It’s “common knowledge” that men don’t read books by women. But the truth is a little more complex; in fact, some men do read books by female authors — but it happens to be mostly non-fiction.
So, evidently, I am that relatively rare creature: an man who not only reads many novels by women but often prefers them. I have always been interested in realistic fiction that addresses the human condition and relationships more than the genre fiction most men read (thrillers, mysteries, military strategy, sci-fi, fantasy, etc.). I suppose being an English major in college had something to do with it, but my tastes have always run to “literary fiction.” And a lot of novels in that category are written by women. It would take a concerted effort NOT to read literary fiction by women.

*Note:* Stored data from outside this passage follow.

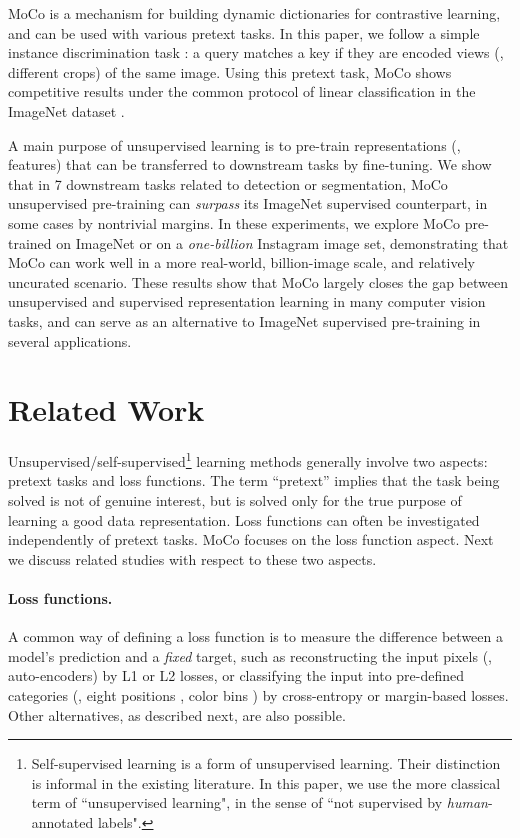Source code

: \documentclass[10pt,twocolumn,letterpaper]{article}
\begin{document}
MoCo is a mechanism for building dynamic dictionaries for contrastive learning, and can be used with various pretext tasks. In this paper, we follow a simple instance discrimination task \cite{Wu2018a,Ye2019,Bachman2019}: a query matches a key if they are encoded views (\eg, different crops) of the same image.
Using this pretext task, MoCo shows competitive results under the common protocol of linear classification in the ImageNet dataset \cite{Deng2009}.

A main purpose of unsupervised learning is to pre-train representations (\ie, features) that can be transferred to downstream tasks by fine-tuning. We show that in 7 downstream tasks related to detection or segmentation, MoCo unsupervised pre-training can \emph{surpass} its ImageNet supervised counterpart, in some cases by nontrivial margins. In these experiments, we explore MoCo pre-trained on ImageNet or on a \emph{one-billion} \mbox{Instagram} image set, demonstrating that MoCo can work well in a more real-world, billion-image scale, and relatively uncurated scenario.
These results show that MoCo largely closes the gap between unsupervised and supervised representation learning in many computer vision tasks, and can serve as an alternative to ImageNet supervised pre-training in several applications.

\section{Related Work}

Unsupervised/self-supervised\footnote{Self-supervised learning is a form of unsupervised learning. Their distinction is informal in the existing literature. In this paper, we use the more classical term of ``unsupervised learning", in the sense of ``not supervised by \emph{human}-annotated labels".} learning methods generally involve two aspects: pretext tasks and loss functions.
The term ``pretext'' implies that the task being solved is not of genuine interest, but is solved only for the true purpose of learning a good data representation.
Loss functions can often be investigated independently of pretext tasks.
MoCo focuses on the loss function aspect. Next we discuss related studies with respect to these two aspects.

\paragraph{Loss functions.} A common way of defining a loss function is to measure the difference between a model's prediction and a \emph{fixed} target, such as reconstructing the input pixels (\eg, auto-encoders) by L1 or L2 losses, or classifying the input into pre-defined categories (\eg, eight positions \cite{Doersch2015}, color bins \cite{Zhang2016}) by cross-entropy or margin-based losses.
Other alternatives, as described next, are also possible.
\end{document}
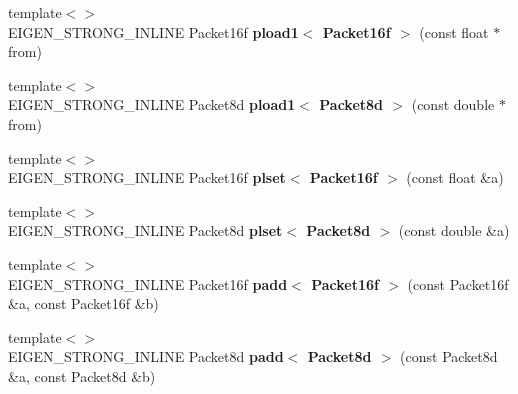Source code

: \begin{DoxyCompactItemize}
\item 
\mbox{\label{namespace_eigen_1_1internal_a93170893c443fea5002051e343f9ffa9}} 
{\footnotesize template$<$$>$ }\\E\+I\+G\+E\+N\+\_\+\+S\+T\+R\+O\+N\+G\+\_\+\+I\+N\+L\+I\+NE Packet16f {\bfseries pload1$<$ Packet16f $>$} (const float $\ast$from)
\item 
\mbox{\label{namespace_eigen_1_1internal_a6dc41c241621125059e06cbb17b2b5b0}} 
{\footnotesize template$<$$>$ }\\E\+I\+G\+E\+N\+\_\+\+S\+T\+R\+O\+N\+G\+\_\+\+I\+N\+L\+I\+NE Packet8d {\bfseries pload1$<$ Packet8d $>$} (const double $\ast$from)
\item 
\mbox{\label{namespace_eigen_1_1internal_a584837fcbeb0a3a2f270d0e5641dd549}} 
{\footnotesize template$<$$>$ }\\E\+I\+G\+E\+N\+\_\+\+S\+T\+R\+O\+N\+G\+\_\+\+I\+N\+L\+I\+NE Packet16f {\bfseries plset$<$ Packet16f $>$} (const float \&a)
\item 
\mbox{\label{namespace_eigen_1_1internal_a0f38ae595019ff37781e26e8e5ab2a7f}} 
{\footnotesize template$<$$>$ }\\E\+I\+G\+E\+N\+\_\+\+S\+T\+R\+O\+N\+G\+\_\+\+I\+N\+L\+I\+NE Packet8d {\bfseries plset$<$ Packet8d $>$} (const double \&a)
\item 
\mbox{\label{namespace_eigen_1_1internal_a18bf28fc3b5a83afdc62ec3dd840d2c1}} 
{\footnotesize template$<$$>$ }\\E\+I\+G\+E\+N\+\_\+\+S\+T\+R\+O\+N\+G\+\_\+\+I\+N\+L\+I\+NE Packet16f {\bfseries padd$<$ Packet16f $>$} (const Packet16f \&a, const Packet16f \&b)
\item 
\mbox{\label{namespace_eigen_1_1internal_afe98586b5559ae0be8117f91527fb922}} 
{\footnotesize template$<$$>$ }\\E\+I\+G\+E\+N\+\_\+\+S\+T\+R\+O\+N\+G\+\_\+\+I\+N\+L\+I\+NE Packet8d {\bfseries padd$<$ Packet8d $>$} (const Packet8d \&a, const Packet8d \&b)
\item 
\mbox{\label{namespace_eigen_1_1internal_a4a54dba1b00dea6e9dd92c1cccbb1101}} 

\end{DoxyCompactItemize}
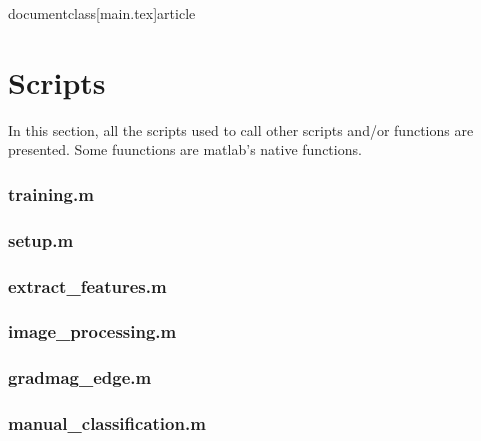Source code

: documentclass[main.tex]{article}


\newpage
\appendix \label{appendix}

\section{Scripts}
In this section, all the scripts used to call other scripts and/or functions are presented. Some fuunctions are matlab's native functions.

\subsubsection*{\hypertarget{training}{training.m}}


\subsubsection*{\hypertarget{setup}{setup.m}}


\subsubsection*{\hypertarget{extractfeat}{extract\_features.m}}


\subsubsection*{\hypertarget{imageprocessing}{image\_processing.m}}


\subsubsection*{\hypertarget{gradmag}{gradmag\_edge.m}}


\subsubsection*{\hypertarget{manclf}{manual\_classification.m}}



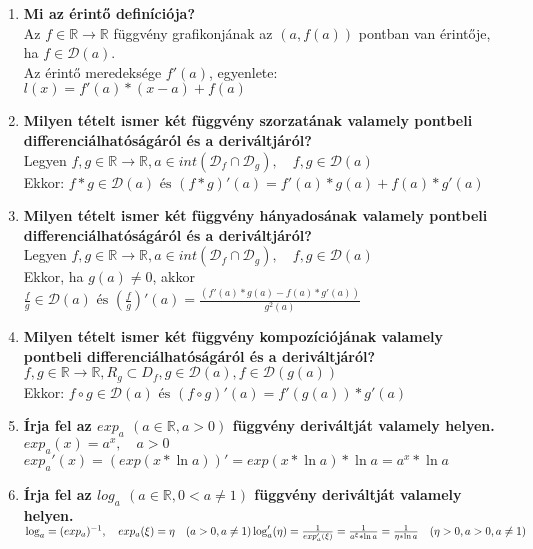 \documentclass[a4paper,12pt]{article}
\begin{document}
\def\N{\mathbb{N}}
\def\Z{\mathbb{Z}}
\def\R{\mathbb{R}}
\def\rtr{\displaystyle\R\to\R}
\def\D{\displaystyle\mathcal{D}}
\def\fda{f\in\D(a)}
\begin{enumerate}
	\item \textbf{Mi az érintő definíciója?}\\[0.2cm]Az $f\in\rtr$ függvény grafikonjának az $(a,f(a))$ pontban van érintője, ha $\fda$.\\[0.2cm]Az érintő meredeksége $f'(a)$, egyenlete: $l(x)=f'(a)*(x-a)+f(a)$
	\item \textbf{Milyen tételt ismer két függvény szorzatának valamely pontbeli differenciálhatóságáról és a deriváltjáról?}\\[0.2cm]Legyen $f,g\in\rtr,a\in int(\D_f\cap\D_g),\quad f,g\in\D(a)$\\[0.2cm]Ekkor: $f*g\in\D(a)\text{ és }(f*g)'(a)= f'(a)*g(a)+f(a)*g'(a)$
	\item \textbf{Milyen tételt ismer két függvény hányadosának valamely pontbeli differenciálhatóságáról és a deriváltjáról?}\\[0.2cm]Legyen $f,g\in\rtr,a\in int(\D_f\cap\D_g),\quad f,g\in\D(a)$\\[0.2cm]Ekkor, ha $g(a)\neq0$, akkor $\frac{f}{g}\in\D(a)\text{ és } (\frac{f}{g})'(a) =\frac{(f'(a)*g(a)-f(a)*g'(a))}{g^2(a)}$
	\item \textbf{Milyen tételt ismer két függvény kompozíciójának valamely pontbeli differenciálhatóságáról és a deriváltjáról?}\\[0.1cm] $f,g\in\rtr,R_g\subset D_f,g \in\D(a),f\in\D(g(a))$\\[0.3cm]Ekkor: $f\circ g\in\D(a)\text{ és }(f\circ g)'(a)= f'(g(a))*g'(a)$
	\item \textbf{Írja fel az $exp_a$ $(a\in\R,a>0)$ függvény deriváltját valamely helyen.}\\[0.2cm]$exp_a(x)=a^x,\quad a>0$\\[0.2cm]$exp_a' (x)=(exp(x*\ln a))'= exp(x*\ln a)*\ln a=a^x*\ln a$
	\item \textbf{Írja fel az $log_a$ $(a\in\R,0<a\neq1)$ függvény deriváltját valamely helyen.}\\[0.2cm]$\log_a=(exp_a)^{-1},\quad exp_a(\xi)=\eta\quad(a>0,a\neq1) \\[0.3cm]\log_a'(\eta)= \frac{1}{exp_a'(\xi)}=\frac{1}{a^\xi*\ln a}= \frac{1}{\eta*\ln a}\quad(\eta>0,a>0,a\neq1)$
\end{enumerate}
\end{document}
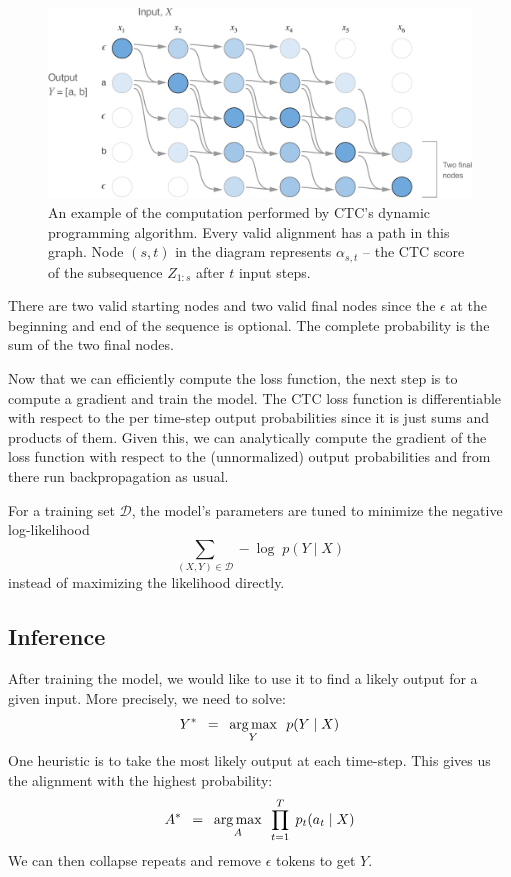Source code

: \begin{figure}
\centering
    \includegraphics[width=\textwidth]{background/figures/ctc_cost.pdf}
\caption{An example of the computation performed by CTC's dynamic programming
    algorithm. Every valid alignment has a path in this graph. Node $(s, t)$ in
    the diagram represents $\alpha_{s, t}$ – the CTC score of the subsequence
    $Z_{1:s}$ after $t$ input steps.}
\end{figure}

There are two valid starting nodes and two valid final nodes since the
$\epsilon$ at the beginning and end of the sequence is optional. The complete
probability is the sum of the two final nodes.

Now that we can efficiently compute the loss function, the next step is to
compute a gradient and train the model. The CTC loss function is differentiable
with respect to the per time-step output probabilities since it is just sums
and products of them. Given this, we can analytically compute the gradient of
the loss function with respect to the (unnormalized) output probabilities and
from there run backpropagation as usual.

For a training set $\mathcal{D}$, the model's parameters are tuned to minimize
the negative log-likelihood
\[
\sum_{(X, Y) \in \mathcal{D}} -\log\; p(Y \mid X)
\]
instead of maximizing the likelihood directly.

\subsection{Inference}

After training the model, we would like to use it to find a likely output for a
given input. More precisely, we need to solve:
\[
Y^* \enspace = \enspace \operatorname*{arg\,max}_Y \enspace p(Y \mid X)
\]
One heuristic is to take the most likely output at each time-step. This gives
us the alignment with the highest probability:
\[
A^* \enspace = \enspace \operatorname*{arg\,max}_A \enspace  \prod_{t=1}^{T} \; p_t(a_t \mid X)
\]
We can then collapse repeats and remove $\epsilon$ tokens to get $Y$.

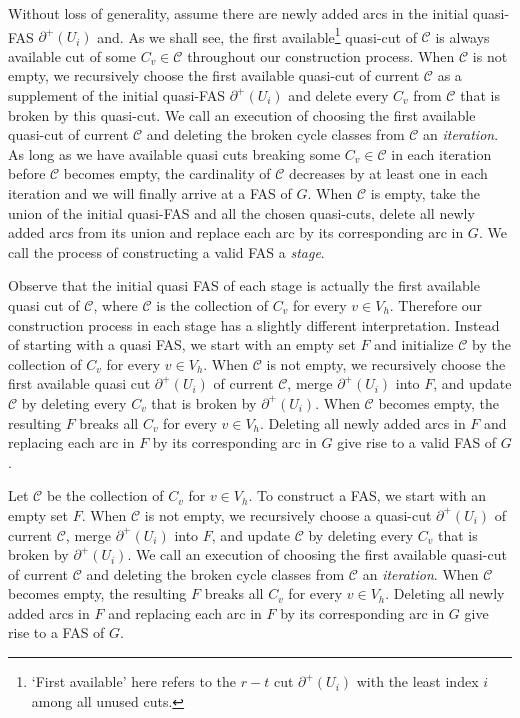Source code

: \documentclass[11pt]{article}
\begin{document}
Without loss of generality, assume there are newly added arcs in the initial quasi-FAS $\partial^+(U_i)$ and. As we shall see, the first available\footnote{`First available' here refers to the $r-t$ cut $\partial^+(U_i)$ with the least index $i$ among all unused cuts.} quasi-cut of $\mathcal{C}$ is always available cut of some $C_v\in\mathcal{C}$ throughout our construction process. When $\mathcal{C}$ is not empty, we recursively choose the first available quasi-cut of current $\mathcal{C}$ as a supplement of the initial quasi-FAS $\partial^+(U_i)$ and delete every $C_v$ from $\mathcal{C}$ that is broken by this quasi-cut. We call an execution of choosing the first available quasi-cut of current $\mathcal{C}$ and deleting the broken cycle classes from $\mathcal{C}$ an \emph{iteration}. As long as we have available quasi cuts breaking some $C_v\in\mathcal{C}$ in each iteration before $\mathcal{C}$ becomes empty, the cardinality of $\mathcal{C}$ decreases by at least one in each iteration and we will finally arrive at a FAS of $G$. When $\mathcal{C}$ is empty, take the union of the initial quasi-FAS and all the chosen quasi-cuts, delete all newly added arcs from its union and replace each arc by its corresponding arc in $G$. We call the process of constructing a valid FAS a \emph{stage}.

Observe that the initial quasi FAS of each stage is actually the first available quasi cut of $\mathcal{C}$, where $\mathcal{C}$ is the collection of $C_v$ for every $v\in V_h$. Therefore our construction process in each stage has a slightly different interpretation. Instead of starting with a quasi FAS, we start with an empty set $F$ and initialize $\mathcal{C}$ by the collection of $C_v$ for every $v\in V_h$. When $\mathcal{C}$ is not empty, we recursively choose the first available quasi cut $\partial^+(U_i)$ of current $\mathcal{C}$, merge $\partial^+(U_i)$ into $F$, and update $\mathcal{C}$ by deleting every $C_v$ that is broken by $\partial^+(U_i)$. When $\mathcal{C}$ becomes empty, the resulting $F$ breaks all $C_v$ for every $v\in V_h$. Deleting all newly added arcs in $F$ and replacing each arc in $F$ by its corresponding arc in $G$ give rise to a valid FAS of $G$.

Let $\mathcal{C}$ be the collection of $C_v$ for $v\in V_h$. To construct a FAS, we start with an empty set $F$. When $\mathcal{C}$ is not empty, we recursively choose a quasi-cut $\partial^+(U_i)$ of current $\mathcal{C}$, merge $\partial^+(U_i)$ into $F$, and update $\mathcal{C}$ by deleting every $C_v$ that is broken by $\partial^+(U_i)$. We call an execution of choosing the first available quasi-cut of current $\mathcal{C}$ and deleting the broken cycle classes from $\mathcal{C}$ an \emph{iteration}. When $\mathcal{C}$ becomes empty, the resulting $F$ breaks all $C_v$ for every $v\in V_h$. Deleting all newly added arcs in $F$ and replacing each arc in $F$ by its corresponding arc in $G$ give rise to a FAS of $G$.
\end{document}
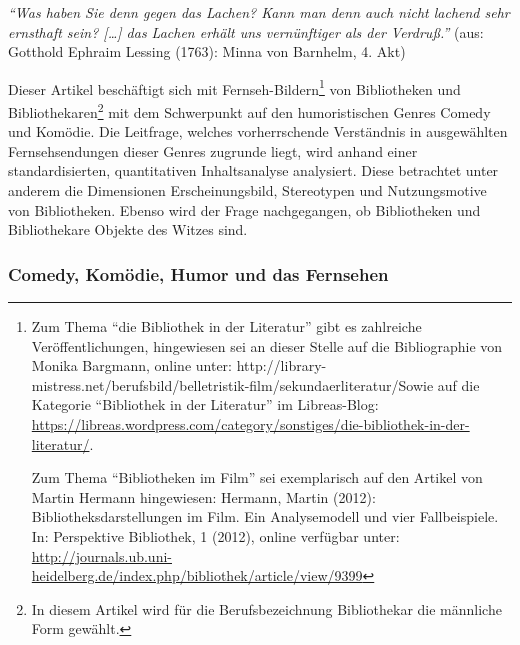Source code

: \begin{small}
\emph{\enquote{Was haben Sie denn gegen das Lachen? Kann man denn auch
nicht lachend sehr ernsthaft sein? {[}\ldots{}{]} das Lachen erhält uns
vernünftiger als der Verdruß.}} (aus: Gotthold Ephraim Lessing (1763):
Minna von Barnhelm, 4. Akt)
\end{small}

\noindent Dieser Artikel beschäftigt sich mit Fernseh-Bildern\footnote{Zum Thema
  \enquote{die Bibliothek in der Literatur} gibt es zahlreiche
  Veröffentlichungen, hingewiesen sei an dieser Stelle auf die
  Bibliographie von Monika Bargmann, online unter:
  http://library-mistress.net/berufsbild/belletristik-film/sekundaerliteratur/Sowie
  auf die Kategorie \enquote{Bibliothek in der Literatur} im
  Libreas-Blog:
  \url{https://libreas.wordpress.com/category/sonstiges/die-bibliothek-in-der-literatur/}.

  Zum Thema \enquote{Bibliotheken im Film} sei exemplarisch auf den
  Artikel von Martin Hermann hingewiesen: Hermann, Martin (2012):
  Bibliotheksdarstellungen im Film. Ein Analysemodell und vier
  Fallbeispiele. In: Perspektive Bibliothek, 1 (2012), online verfügbar
  unter:
  \url{http://journals.ub.uni-heidelberg.de/index.php/bibliothek/article/view/9399}}
von Bibliotheken und Bibliothekaren\footnote{In diesem Artikel wird für
  die Berufsbezeichnung Bibliothekar die männliche Form gewählt.} mit
dem Schwerpunkt auf den humoristischen Genres Comedy und Komödie. Die
Leitfrage, welches vorherrschende Verständnis in ausgewählten
Fernsehsendungen dieser Genres zugrunde liegt, wird anhand einer
standardisierten, quantitativen Inhaltsanalyse analysiert. Diese
betrachtet unter anderem die Dimensionen Erscheinungsbild, Stereotypen
und Nutzungsmotive von Bibliotheken. Ebenso wird der Frage nachgegangen,
ob Bibliotheken und Bibliothekare Objekte des Witzes sind.

\subsubsection{Comedy, Komödie, Humor und das
Fernsehen}\label{comedy-komuxf6die-humor-und-das-fernsehen}

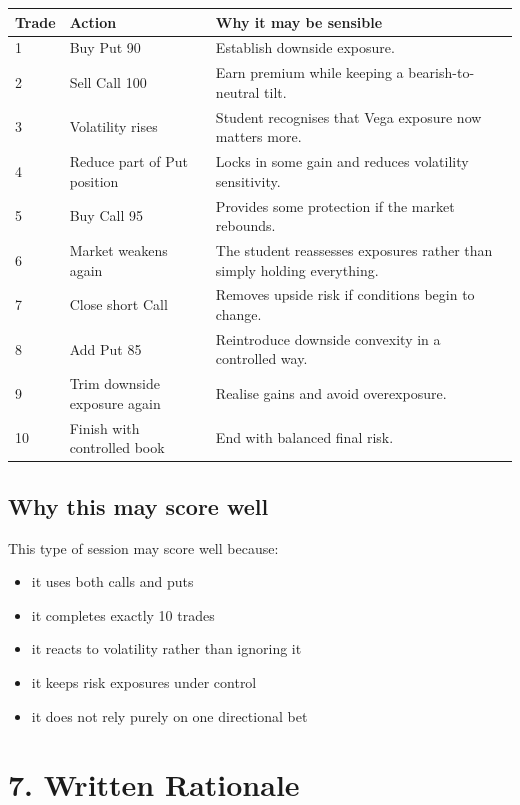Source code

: \documentclass[11pt,a4paper]{article}
\begin{document}
\begin{longtable}{>{\raggedright}p{1.2cm} >{\raggedright}p{4.8cm} >{\raggedright\arraybackslash}p{8.2cm}}
\toprule
Trade & Action & Why it may be sensible \\
\midrule
1 & Buy Put 90 & Establish downside exposure. \\
2 & Sell Call 100 & Earn premium while keeping a bearish-to-neutral tilt. \\
3 & Volatility rises & Student recognises that Vega exposure now matters more. \\
4 & Reduce part of Put position & Locks in some gain and reduces volatility sensitivity. \\
5 & Buy Call 95 & Provides some protection if the market rebounds. \\
6 & Market weakens again & The student reassesses exposures rather than simply holding everything. \\
7 & Close short Call & Removes upside risk if conditions begin to change. \\
8 & Add Put 85 & Reintroduce downside convexity in a controlled way. \\
9 & Trim downside exposure again & Realise gains and avoid overexposure. \\
10 & Finish with controlled book & End with balanced final risk. \\
\bottomrule
\end{longtable}

\subsection*{Why this may score well}

This type of session may score well because:
\begin{itemize}[leftmargin=1.5em]
\item it uses both calls and puts
\item it completes exactly 10 trades
\item it reacts to volatility rather than ignoring it
\item it keeps risk exposures under control
\item it does not rely purely on one directional bet
\end{itemize}

\section*{7. Written Rationale}
\end{document}
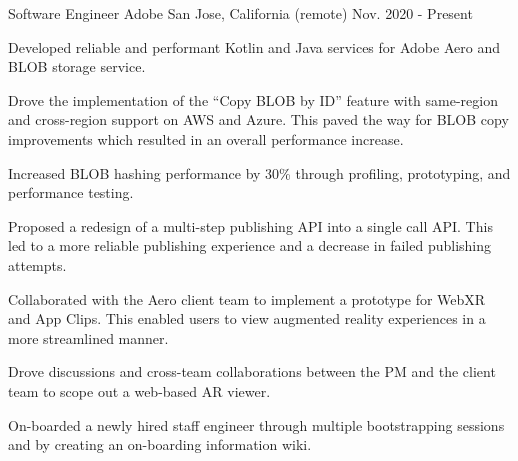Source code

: 


\begin{cventries}


\cventry
{Software Engineer} %
{Adobe} %
{San Jose, California (remote)} %
{Nov. 2020 - Present} %
{ %
\begin{cvitems}
\item {Developed reliable and performant Kotlin and Java services for Adobe Aero and BLOB storage service.}
\item {Drove the implementation of the ``Copy BLOB by ID'' feature with same-region and cross-region support on AWS and Azure. This paved the way for BLOB copy improvements which resulted in an overall performance increase.}
\item {Increased BLOB hashing performance by 30\% through profiling, prototyping, and performance testing.}
\item {Proposed a redesign of a multi-step publishing API into a single call API. This led to a more reliable publishing experience and a decrease in failed publishing attempts.}
\item {Collaborated with the Aero client team to implement a prototype for WebXR and App Clips. This enabled users to view augmented reality experiences in a more streamlined manner.}
\item {Drove discussions and cross-team collaborations between the PM and the client team to scope out a web-based AR viewer.}
\item {On-boarded a newly hired staff engineer through multiple bootstrapping sessions and by creating an on-boarding information wiki.}
\end{cvitems}
}



\end{cventries}
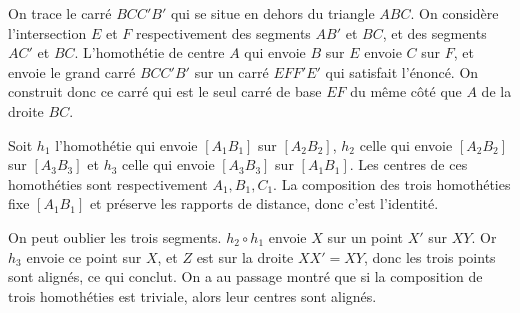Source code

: \begin{sol}
On trace le carré $BCC'B'$ qui se situe en dehors du triangle $ABC$. On considère l'intersection $E$ et $F$ respectivement des segments $AB'$ et $BC$, et des segments $AC'$ et $BC$. L'homothétie de centre $A$ qui envoie $B$ sur $E$ envoie $C$ sur $F$, et envoie le grand carré $BCC'B'$ sur un carré $EFF'E'$ qui satisfait l'énoncé. On construit donc ce carré qui est le seul carré de base $EF$ du même côté que $A$ de la droite $BC$.
\end{sol}


\begin{sol}
Soit $h_1$ l'homothétie qui envoie $[A_1B_1]$ sur $[A_2B_2]$, $h_2$ celle qui envoie $[A_2B_2]$ sur $[A_3B_3]$ et $h_3$ celle qui envoie $[A_3B_3]$ sur $[A_1B_1]$. Les centres de ces homothéties sont respectivement $A_1,B_1,C_1$. La composition des trois homothéties fixe $[A_1B_1]$ et préserve les rapports de distance, donc c'est l'identité.

\medskip

On peut oublier les trois segments. $h_2\circ h_1$ envoie $X$ sur un point $X'$ sur $XY$. Or $h_3$ envoie ce point sur $X$, et $Z$ est sur la droite $XX'=XY$, donc les trois points sont alignés, ce qui conclut. On a au passage montré que si la composition de trois homothéties est triviale, alors leur centres sont alignés.
\end{sol}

I recall reading my high school girlfriend’s copy of Cosmopolitan magazine way back in the mid-1970s because I wanted to see what they were telling her…about the world, about herself, and about me (or at least guys generally). And I learned a few things. Although I am far from an expert on what makes women tick, I have learned a lot from my relationships and reading since my high school days. Twenty-three years of marriage has been a good education, too. I’ve never thought it was odd to read books by women, and the fact is that I find women more interesting intellectually, psychologically, and emotionally than men. So why wouldn’t I read books by and about them? I want to know what women are thinking and how they look at the world. I want to learn from them. And there is always a lot to learn.
In the past 20 years I have read, enjoyed, and recommended novels by the likes of Barbara Kingsolver, Jane Smiley, Anne Tyler, Alice Munro, Margaret Atwood, Donna Tartt, Sandra Cisneros, and Louise Erdrich. I count some of their novels among my favorites (The Bean Trees, Pigs in Heaven, A Thousand Acres, Moo, Saint Maybe, Ladder of Years, Runaway, Alias Grace, The Secret History, The House on Mango Street, Love Medicine). More recently, I have been impressed by novels and story collections by Ann Patchett, Roxana Robinson, Elena Ferrante, Kate Grenville, Jennifer Haigh, Joan Wickersham, Karen Russell, Jane Gardam, Mary Gaitskill, Amanda Coplin, and Eowyn Ivey.
And 2013 has brought us more good novels by women than ever, making my reading list particularly unmanageable. Currently circling the night table waiting to land are River of Dust by Virginia Pye, A Tale for the Time Being by Ruth Ozeki, The End of the Point by Elizabeth Graver, The Woman Upstairs by Claire Messud, The Celestials by Karen Shepard, Battleborn by Claire Vaye Watkins, You Are One of Them by Elliott Holt, Life After Life by Kate Atkinson, Ghana Must Go by Taiye Selasi, and the upcoming Cartwheel by Jennifer DuBois. And I’m missing dozens more.
Perhaps my perspective on these particular novels might be of interest to other readers, writers, and publishers. Maybe, just maybe, I will be able to convince some other men to pick up a novel with a woman’s name on the cover. And perhaps they too will discover the pleasures and benefits of reading novels filled with the unique insight, compassion, and sense of humor that only women can provide.